Ainsi que les toutes premières courses sur ordinateur. Je n'ai malheureusement pas retenu leur nom. Oh oui ! Ces courses sont devenues mon premier jeu en réseau. Le mode 1 contre 1. Moi et un étranger sur deux voitures de luxe. Les sensations les plus intenses, je les ai éprouvées précisément alors que j'ai remporté la course. La première victoire dans les réseaux locaux. Si je savais alors qui je deviendrais dans un avenir proche, je laisserais tomber toutes les célébrations traditionnelles et célébrerais les miennes. Le premier shooter, la première stratégie, la première course, la première victoire dans un réseau local, la découverte de la souris (et la souris, c'est l'arme principale de ma vie), je pourrais probablement me souvenir longtemps et inventer des célébrations. C'était d'ailleurs plus une blague (au cas où). Il y avait de nombreux désireux de jouer sur mon ordinateur, surtout bien sûr, des jeunes. Et il n'y avait que deux ordinateurs. Et à l'époque, mon don naturel pour la communication facile avec des gens de mon âge et de plus âgés m'a beaucoup aidé. Juste, quand venaient les lycéens, la file d'attente changeait comme un train avec des wagons. Mais comme tout le monde me connaissait (ils me tapaient pendant les pauses - je rigole), j'étais toujours dans la file juste derrière les lycéens. Comme il fallait s'y attendre, la petite boutique a été bientôt fermée, c'était triste de découvrir que nous ne pourrions plus jouer.

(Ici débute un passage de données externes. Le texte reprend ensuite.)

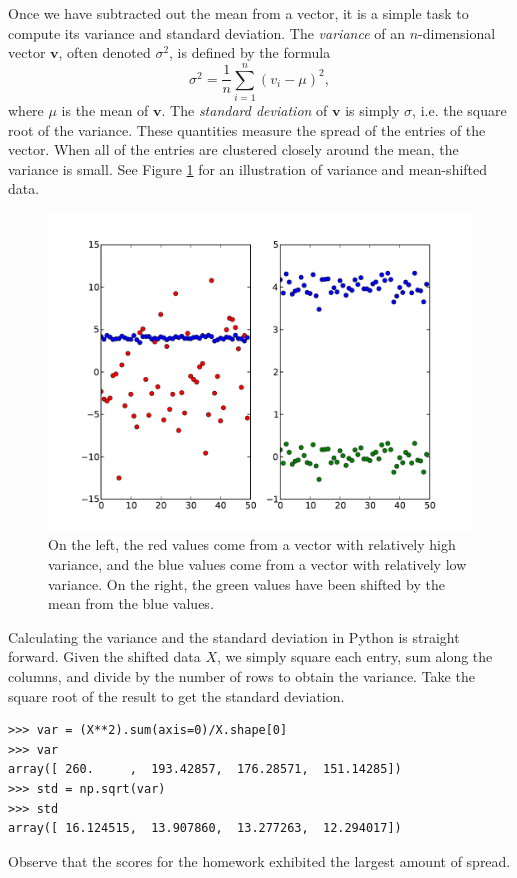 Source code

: Once we have subtracted out the mean from a vector, it is a simple task to compute its variance and standard deviation.
The \emph{variance} of an $n$-dimensional vector $\mathbf{v}$, often denoted $\sigma^2$, is defined by the formula
$$
\sigma^2 = \frac{1}{n}\displaystyle\sum_{i=1}^n (v_i - \mu)^2,
$$
where $\mu$ is the mean of $\mathbf{v}$. The \emph{standard deviation} of $\mathbf{v}$ is simply $\sigma$, i.e. the square
root of the variance. These quantities measure the spread of the entries of the vector. When all of the entries are clustered
closely around the mean, the variance is small. See Figure \ref{fig:variance} for an illustration of variance and mean-shifted data. 

\begin{figure}[h]
\includegraphics[width=\textwidth]{variance}
\caption{On the left, the red values come from a vector with relatively high variance,
         and the blue values come from a vector with relatively low variance.
         On the right, the green values have been shifted by the mean from the blue values.}
\label{fig:variance}
\end{figure}

Calculating the variance and the standard deviation in Python is straight forward.
Given the shifted data $X$, we simply square each entry, sum along the columns, and divide by the number of rows 
to obtain the variance. Take the square root of the result to get the standard deviation.
\begin{lstlisting}
>>> var = (X**2).sum(axis=0)/X.shape[0]
>>> var
array([ 260.     ,  193.42857,  176.28571,  151.14285])
>>> std = np.sqrt(var)
>>> std
array([ 16.124515,  13.907860,  13.277263,  12.294017])
\end{lstlisting}
Observe that the scores for the homework exhibited the largest amount of spread.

Mais nous n'étions pas découragés, nous prenions à nouveau les manettes et chuchotions des combinaisons en Mortal Kombat. Le week-end, je louais parfois la console à des connaissances dont les parents n'étaient pas si généreux pour acheter un jouet à leur enfant. Ces étaient des jours difficiles, mais nécessaires, car l'argent gagné pouvait être dépensé pour un nouveau jeu ou un nouveau stick pour la manette. N'est-ce pas que vous avez oublié à quel point les cross de Sega étaient faibles ? Je n'oublierai jamais comment, au moment de la destruction d'un ennemi, le cross se détachait et vous receviez des coups comme un bébé pendant que vous essayez désespérément de remettre la croix en place, si elle n'était pas complètement cassée. Voilà, pendant que je me remémorais, je me suis souvenu d'un autre jeu. Déjà d'un genre complètement différent, je pourrais l'appeler une aventure. Ou même une Aurore d'Arcade (je viens de créer un nouveau genre - ne me frappez pas au visage) The Lost Vikings, des tonnes de niveaux, un plus difficile que l'autre. Un excellent moyen de tuer beaucoup de temps tout en se régalant de jeu.

Le temps ne nous a toujours pas ménagé et une fois, des amis m'ont parlé de ce qui se trouvait à l'autre bout de la ville, qu'en gros, pour de l'argent, on pouvait jouer sur Sony PlayStation 2. Le lendemain, avec un camarade de classe, je me suis précipité dans ce magasin. Et oui ! Ils avaient effectivement des SP2. Le propriétaire de cette entreprise avait mis en place une belle enseigne dans la rue avec le slogan : "Qu'est-ce que notre vie ? Un jeu de Sony !". Et il a tapé dans le mille, car cette enseigne enthousiasmait non seulement moi mais aussi tous ceux que je connaissais. Puisque le prix de la PlayStation était bien plus cher que ses prédécesseurs, nous sommes devenus des clients récurrents de cet établissement. Et je repense à quel point c'était génial de redécouvrir constamment de nouvelles choses. Excusez-moi, je m'éloigne du sujet. Ce soir-là, nous, mon ami et moi, avons commencé une partie de Quake2.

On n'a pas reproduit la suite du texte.